# Extracted records:
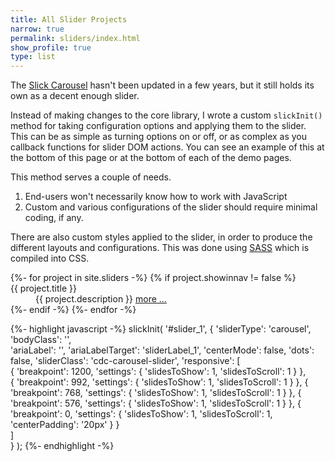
 ```yaml
---
title: All Slider Projects
narrow: true
permalink: sliders/index.html
show_profile: true
type: list
---
```


<p>The <a href="http://kenwheeler.github.io/slick/">Slick Carousel</a> hasn't been updated in a few years, but it still holds its own as a decent enough slider.</p>
<p>Instead of making changes to the core library, I wrote a custom <code>slickInit()</code> method for taking configuration options and applying them to the slider. This can be as simple as turning options on or off, or as complex as you callback functions for slider DOM actions. You can see an example of this at the bottom of this page or at the bottom of each of the demo pages.</p>

<p>This method serves a couple of needs.</p>
<ol>
    <li>End-users won't necessarily know how to work with JavaScript</li>
    <li>Custom and various configurations of the slider should require minimal coding, if any.</li>
</ol>
<p>There are also custom styles applied to the slider, in order to produce the different layouts and configurations. This was done using <a href="https://sass-lang.com/">SASS</a> which is compiled into CSS.</p>

<dl>
{%- for project in site.sliders -%}
{% if project.showinnav != false %}
<dt>{{ project.title }}</dt>
<dd class="ml-5">{{ project.description }} <a href="{{ site.baseurl }}{{ project.url }}">more &hellip;</a></dd>
{%- endif -%}
{%- endfor -%}
</dl>

{%- highlight javascript -%}
slickInit( '#slider_1', {
    'sliderType': 'carousel',
    'bodyClass': '',        
    'ariaLabel': '',
    'ariaLabelTarget': 'sliderLabel_1',
    'centerMode': false,
    'dots': false,
    'sliderClass': 'cdc-carousel-slider',
    'responsive': [             
        { 'breakpoint': 1200, 'settings': { 'slidesToShow': 1, 'slidesToScroll': 1 } },         
        { 'breakpoint': 992, 'settings': { 'slidesToShow': 1, 'slidesToScroll': 1 } },
        { 'breakpoint': 768, 'settings': { 'slidesToShow': 1, 'slidesToScroll': 1 } },
        { 'breakpoint': 576, 'settings': { 'slidesToShow': 1, 'slidesToScroll': 1 } },
        { 'breakpoint': 0, 'settings': { 'slidesToShow': 1, 'slidesToScroll': 1, 'centerPadding': '20px' } }            
    ]   
} );
{%- endhighlight -%}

# Assigned task:
Exactly as they appear above, write out the line containing "1, 'centerPadding': '20px'" and each line that comes after it in the records.

# Expected answer:
        { 'breakpoint': 0, 'settings': { 'slidesToShow': 1, 'slidesToScroll': 1, 'centerPadding': '20px' } }            
    ]   
} );
{%- endhighlight -%}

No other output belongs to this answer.